#### Task to complete:
Print them exactly: the lines from the beginning of the entries below through the line that contains "## Part 1: Setting Up Load Balancer", and only those, with the pictures left out.

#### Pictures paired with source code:
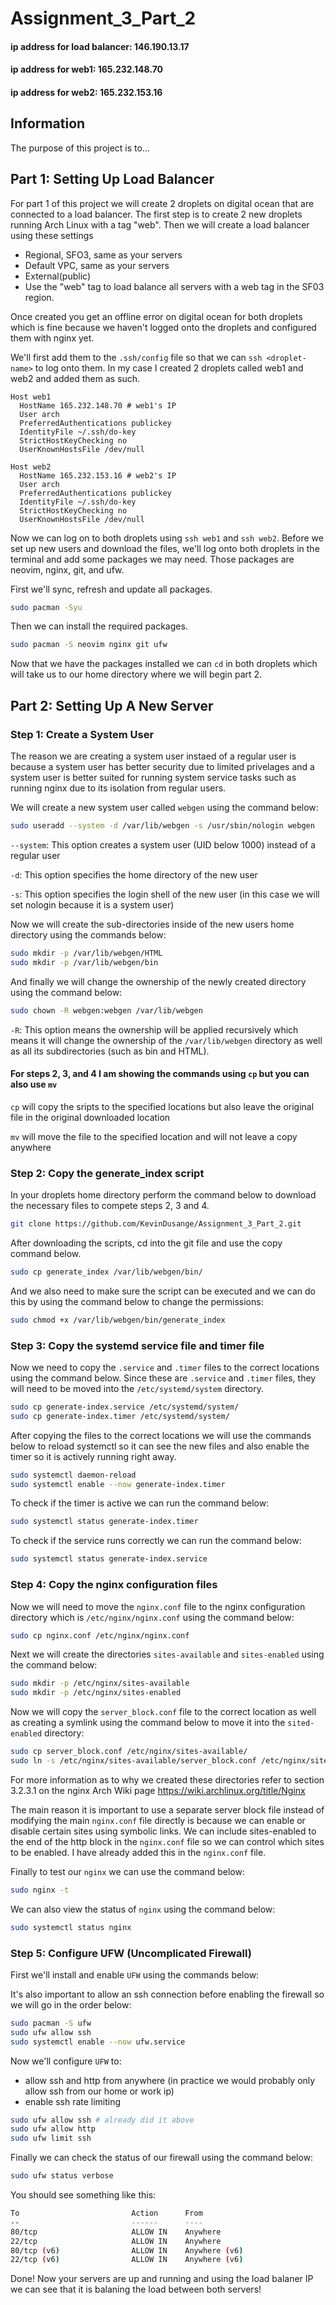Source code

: # Assignment_3_Part_2

#### ip address for load balancer: 146.190.13.17
#### ip address for web1: 165.232.148.70
#### ip address for web2: 165.232.153.16

## Information

The purpose of this project is to...

## Part 1: Setting Up Load Balancer

For part 1 of this project we will create 2 droplets on digital ocean that are connected to a load balancer. The first step is to create 2 new droplets running Arch Linux with a tag "web". Then we will create a load balancer using these settings
- Regional, SFO3, same as your servers
- Default VPC, same as your servers
- External(public)
- Use the "web" tag to load balance all servers with a web tag in the SF03 region.

Once created you get an offline error on digital ocean for both droplets which is fine because we haven't logged onto the droplets and configured them with nginx yet.

We'll first add them to the `.ssh/config` file so that we can `ssh <droplet-name>` to log onto them. In my case I created 2 droplets called web1 and web2 and added them as such.

```
Host web1
  HostName 165.232.148.70 # web1's IP
  User arch
  PreferredAuthentications publickey
  IdentityFile ~/.ssh/do-key
  StrictHostKeyChecking no
  UserKnownHostsFile /dev/null

Host web2
  HostName 165.232.153.16 # web2's IP
  User arch
  PreferredAuthentications publickey
  IdentityFile ~/.ssh/do-key
  StrictHostKeyChecking no
  UserKnownHostsFile /dev/null
```

Now we can log on to both droplets using `ssh web1` and `ssh web2`. Before we set up new users and download the files, we'll log onto both droplets in the terminal and add some packages we may need. Those packages are neovim, nginx, git, and ufw.

First we'll sync, refresh and update all packages.

```bash
sudo pacman -Syu
```

Then we can install the required packages.

```bash
sudo pacman -S neovim nginx git ufw
```

Now that we have the packages installed we can `cd` in both droplets which will take us to our home directory where we will begin part 2.

## Part 2: Setting Up A New Server

### Step 1: Create a System User

The reason we are creating a system user instaed of a regular user is because a system user has better security due to limited privelages and a system user is better suited for running system service tasks such as running nginx due to its isolation from regular users. 

We will create a new system user called `webgen` using the command below:

```bash
sudo useradd --system -d /var/lib/webgen -s /usr/sbin/nologin webgen
```

`--system`: This option creates a system user (UID below 1000) instead of a regular user

`-d`: This option specifies the home directory of the new user

`-s`: This option specifies the login shell of the new user (in this case we will set nologin because it is a system user)

Now we will create the sub-directories inside of the new users home directory using the commands below:

```bash
sudo mkdir -p /var/lib/webgen/HTML
sudo mkdir -p /var/lib/webgen/bin
```

And finally we will change the ownership of the newly created directory using the command below:

```bash
sudo chown -R webgen:webgen /var/lib/webgen
```

`-R`: This option means the ownership will be applied recursively which means it will change the ownership of the `/var/lib/webgen` directory as well as all its subdirectories (such as bin and HTML). 

#### For steps 2, 3, and 4 I am showing the commands using `cp` but you can also use `mv`

`cp` will copy the sripts to the specified locations but also leave the original file in the original downloaded location

`mv` will move the file to the specified location and will not leave a copy anywhere

### Step 2: Copy the generate_index script

In your droplets home directory perform the command below to download the necessary files to compete steps 2, 3 and 4. 

```bash
git clone https://github.com/KevinDusange/Assignment_3_Part_2.git
```

After downloading the scripts, cd into the git file and use the copy command below.

```bash
sudo cp generate_index /var/lib/webgen/bin/
```

And we also need to make sure the script can be executed and we can do this by using the command below to change the permissions:

```bash
sudo chmod +x /var/lib/webgen/bin/generate_index
```

### Step 3: Copy the systemd service file and timer file

Now we need to copy the `.service` and `.timer` files to the correct locations using the command below. Since these are `.service` and `.timer` files, they will need to be moved into the `/etc/systemd/system` directory.

```bash
sudo cp generate-index.service /etc/systemd/system/
sudo cp generate-index.timer /etc/systemd/system/
```

After copying the files to the correct locations we will use the commands below to reload systemctl so it can see the new files and also enable the timer so it is actively running right away.

```bash
sudo systemctl daemon-reload
sudo systemctl enable --now generate-index.timer
```

To check if the timer is active we can run the command below:

```bash
sudo systemctl status generate-index.timer
```

To check if the service runs correctly we can run the command below:

```bash
sudo systemctl status generate-index.service
```

### Step 4: Copy the nginx configuration files

Now we will need to move the `nginx.conf` file to the nginx configuration directory which is `/etc/nginx/nginx.conf` using the command below:

```bash
sudo cp nginx.conf /etc/nginx/nginx.conf
```

Next we will create the directories `sites-available` and `sites-enabled` using the command below:

```bash
sudo mkdir -p /etc/nginx/sites-available
sudo mkdir -p /etc/nginx/sites-enabled
```

Now we will copy the `server_block.conf` file to the correct location as well as creating a symlink using the command below to move it into the `sited-enabled` directory:

```bash
sudo cp server_block.conf /etc/nginx/sites-available/
sudo ln -s /etc/nginx/sites-available/server_block.conf /etc/nginx/sites-enabled/
```

For more information as to why we created these directories refer to section 3.2.3.1 on the nginx Arch Wiki page
https://wiki.archlinux.org/title/Nginx

The main reason it is important to use a separate server block file instead of modifying the main `nginx.conf` file directly is because we can enable or disable certain sites using symbolic links. We can include sites-enabled to the end of the http block in the `nginx.conf` file so we can control which sites to be enabled. I have already added this in the `nginx.conf` file. 

Finally to test our `nginx` we can use the command below:

```bash
sudo nginx -t
```

We can also view the status of `nginx` using the command below:

```bash
sudo systemctl status nginx
```

### Step 5: Configure UFW (Uncomplicated Firewall)

First we'll install and enable `UFW` using the commands below:

It's also important to allow an ssh connection before enabling the firewall so we will go in the order below:

```bash
sudo pacman -S ufw
sudo ufw allow ssh
sudo systemctl enable --now ufw.service
```

Now we'll configure `UFW` to:

- allow ssh and http from anywhere (in practice we would probably only allow ssh from our home or work ip)
- enable ssh rate limiting

```bash
sudo ufw allow ssh # already did it above
sudo ufw allow http
sudo ufw limit ssh
```

Finally we can check the status of our firewall using the command below:

```bash
sudo ufw status verbose
```

You should see something like this:

```bash
To                         Action      From
--                         ------      ----
80/tcp                     ALLOW IN    Anywhere
22/tcp                     ALLOW IN    Anywhere
80/tcp (v6)                ALLOW IN    Anywhere (v6)
22/tcp (v6)                ALLOW IN    Anywhere (v6)
```

Done! Now your servers are up and running and using the load balaner IP we can see that it is balaning the load between both servers!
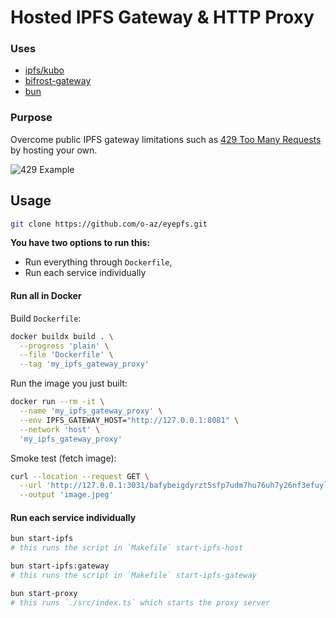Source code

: # Hosted IPFS Gateway & HTTP Proxy

### Uses

- [ipfs/kubo](https://github.com/ipfs/kubo)
- [bifrost-gateway](https://github.com/ipfs/bifrost-gateway)
- [bun](https://bun.sh/)

### Purpose

Overcome public IPFS gateway limitations such as [429 Too Many Requests](https://developer.mozilla.org/en-US/docs/Web/HTTP/Status/429) by hosting your own.

![429 Example](https://github-production-user-asset-6210df.s3.amazonaws.com/23618431/261382276-f08af99b-fad0-4076-afbf-91d41b428147.png)

## Usage

```sh
git clone https://github.com/o-az/eyepfs.git
```

**You have two options to run this:**

- Run everything through `Dockerfile`,
- Run each service individually

#### Run all in Docker

Build `Dockerfile`:

```sh
docker buildx build . \
  --progress 'plain' \
  --file 'Dockerfile' \
  --tag 'my_ipfs_gateway_proxy'
```

Run the image you just built:

```sh
docker run --rm -it \
  --name 'my_ipfs_gateway_proxy' \
  --env IPFS_GATEWAY_HOST="http://127.0.0.1:8081" \
  --network 'host' \
  'my_ipfs_gateway_proxy'
```

Smoke test (fetch image):

```sh
curl --location --request GET \
  --url 'http://127.0.0.1:3031/bafybeigdyrzt5sfp7udm7hu76uh7y26nf3efuylqabf3oclgtqy55fbzdi' \
  --output 'image.jpeg'
```

#### Run each service individually

```sh
bun start-ipfs
# this runs the script in `Makefile` start-ipfs-host
```

```sh
bun start-ipfs:gateway
# this runs the script in `Makefile` start-ipfs-gateway
```

```sh
bun start-proxy
# this runs `./src/index.ts` which starts the proxy server
```
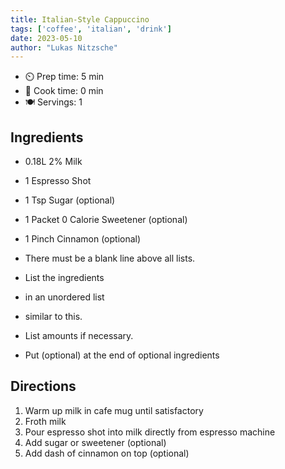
 ```yaml
---
title: Italian-Style Cappuccino
tags: ['coffee', 'italian', 'drink']
date: 2023-05-10
author: "Lukas Nitzsche"
---
```


- ⏲️ Prep time: 5 min
- 🍳 Cook time: 0 min
- 🍽️ Servings: 1

## Ingredients

- 0.18L 2% Milk
- 1 Espresso Shot
- 1 Tsp Sugar (optional)
- 1 Packet 0 Calorie Sweetener (optional)
- 1 Pinch Cinnamon (optional)

- There must be a blank line above all lists.
- List the ingredients
- in an unordered list
- similar to this.
- List amounts if necessary.
- Put (optional) at the end of optional ingredients

## Directions

1. Warm up milk in cafe mug until satisfactory
2. Froth milk
3. Pour espresso shot into milk directly from espresso machine
4. Add sugar or sweetener (optional)
5. Add dash of cinnamon on top (optional)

#### Exercise output:
Source code

: # Assignment_3_Part_2

#### ip address for load balancer: 146.190.13.17
#### ip address for web1: 165.232.148.70
#### ip address for web2: 165.232.153.16

## Information

The purpose of this project is to...

## Part 1: Setting Up Load Balancer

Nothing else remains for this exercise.